We became, if not friends, then friendly, and we chatted as we gingerly scraped away at our respective paint-encrusted treasures. If I bonded with him at all it was at half past nine when the instructor told us to pack up and suggested a pint in the pub across the road. I had recently stopped drinking and did not want to be around people who were. I made some excuse about needing to get home and Owen immediately said he did too and I got the impression he understood my predicament perfectly. He whispered "I think these night classes rather keep him from the pub."
We never talked of it beyond that, and I suppose I may have imagined his understanding, but it made me feel warmly toward him from then on. We walked together to the tube station and waited on the platform. Owen for a train via Bank, for he lived somewhere near Islington, and me for one via Charing Cross, for I needed to change at Waterloo. This became our routine for as long as we both attended the course. We must have been regular in our habits too because every night we arrived to find a ten minute wait for Owen's train, which always arrived empty of passengers, no doubt fresh from the depot, and then mine only a minute behind it.
Owen's octagonal table, he told me, had been gifted to him by his grandmother when he first moved away from home. It was apparently something of an heirloom although he never learned from where. It had been painted a very seventies shade of orange, and possibly had been whitewashed before that. In its time under his protection it had acquired some knocks, a bit of a wobble, and an overlapping mosaic of coffee rings. Recently the paint had begun to peel after a few years in the corner of a damp garage. He had been on the verge of throwing it out before noticing that, beneath the paint, the legs were really rather well made and were, he suspected, walnut.
He had worked the first week on the underside until he was sure he had the technique of removing the paint without damaging the wood. The second week he went to work on the top with a heat gun and plastic scraper, and had it all but paint free within an hour.
"Oh!" he exclaimed when he stepped back to admire his work. "That's a bit..."
The instructor, a thin, grey-bearded man, possessed of the creased face and leathery hands of a true artisan, came over and looked. He sucked on his biro in way which suggested, along with a certain something in the air whenever he drew near, that it was a poor surrogate for a pipe, and said "Yes, it is a bit."

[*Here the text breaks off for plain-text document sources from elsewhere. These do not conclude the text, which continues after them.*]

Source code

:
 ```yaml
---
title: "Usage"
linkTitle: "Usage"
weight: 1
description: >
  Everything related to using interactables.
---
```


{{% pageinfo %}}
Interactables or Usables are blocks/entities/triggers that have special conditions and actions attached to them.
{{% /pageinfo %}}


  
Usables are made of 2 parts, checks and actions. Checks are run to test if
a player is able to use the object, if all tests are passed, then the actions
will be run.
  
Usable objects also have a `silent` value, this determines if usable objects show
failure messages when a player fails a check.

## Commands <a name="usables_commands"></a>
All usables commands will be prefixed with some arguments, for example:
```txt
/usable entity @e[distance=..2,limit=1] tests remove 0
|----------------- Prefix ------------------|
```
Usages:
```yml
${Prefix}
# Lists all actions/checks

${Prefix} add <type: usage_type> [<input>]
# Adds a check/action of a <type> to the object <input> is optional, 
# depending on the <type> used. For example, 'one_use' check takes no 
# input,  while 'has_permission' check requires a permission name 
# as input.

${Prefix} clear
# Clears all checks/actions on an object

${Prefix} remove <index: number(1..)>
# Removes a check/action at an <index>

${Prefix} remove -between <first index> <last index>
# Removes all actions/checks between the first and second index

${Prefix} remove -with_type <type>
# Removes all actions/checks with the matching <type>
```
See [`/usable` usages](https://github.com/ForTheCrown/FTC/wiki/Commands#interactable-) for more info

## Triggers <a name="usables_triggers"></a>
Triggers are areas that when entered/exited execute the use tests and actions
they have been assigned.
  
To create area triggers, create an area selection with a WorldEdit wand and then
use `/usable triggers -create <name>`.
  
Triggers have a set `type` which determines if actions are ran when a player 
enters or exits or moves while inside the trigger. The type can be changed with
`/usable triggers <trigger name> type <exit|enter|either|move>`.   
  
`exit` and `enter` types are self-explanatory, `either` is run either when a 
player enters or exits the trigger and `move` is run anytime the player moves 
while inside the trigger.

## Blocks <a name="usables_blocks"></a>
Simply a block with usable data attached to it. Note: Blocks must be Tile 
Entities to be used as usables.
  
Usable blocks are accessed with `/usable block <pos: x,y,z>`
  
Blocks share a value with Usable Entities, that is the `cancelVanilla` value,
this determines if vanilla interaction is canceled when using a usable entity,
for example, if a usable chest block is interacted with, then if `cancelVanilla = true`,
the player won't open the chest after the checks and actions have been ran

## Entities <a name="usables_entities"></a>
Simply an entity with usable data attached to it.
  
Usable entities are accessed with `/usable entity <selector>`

Beneath the paint was what looked like an oak octagon seated inside a two-inch wide walnut rim. The oak had been inlaid with a broad crucifix in some white wood, and, in the same white wood, above it were the words "And I will cut off witchcrafts," and below it "out of thine hand."
"It's not..." another student said.
"It's not very good," the instructor said. "The lettering's poor and the cross is far too blockish. It doesn't fit the shape. There's no..." he gesticulated with his pen. "...artistry."
Owen nodded sadly. "I can see why it was painted over."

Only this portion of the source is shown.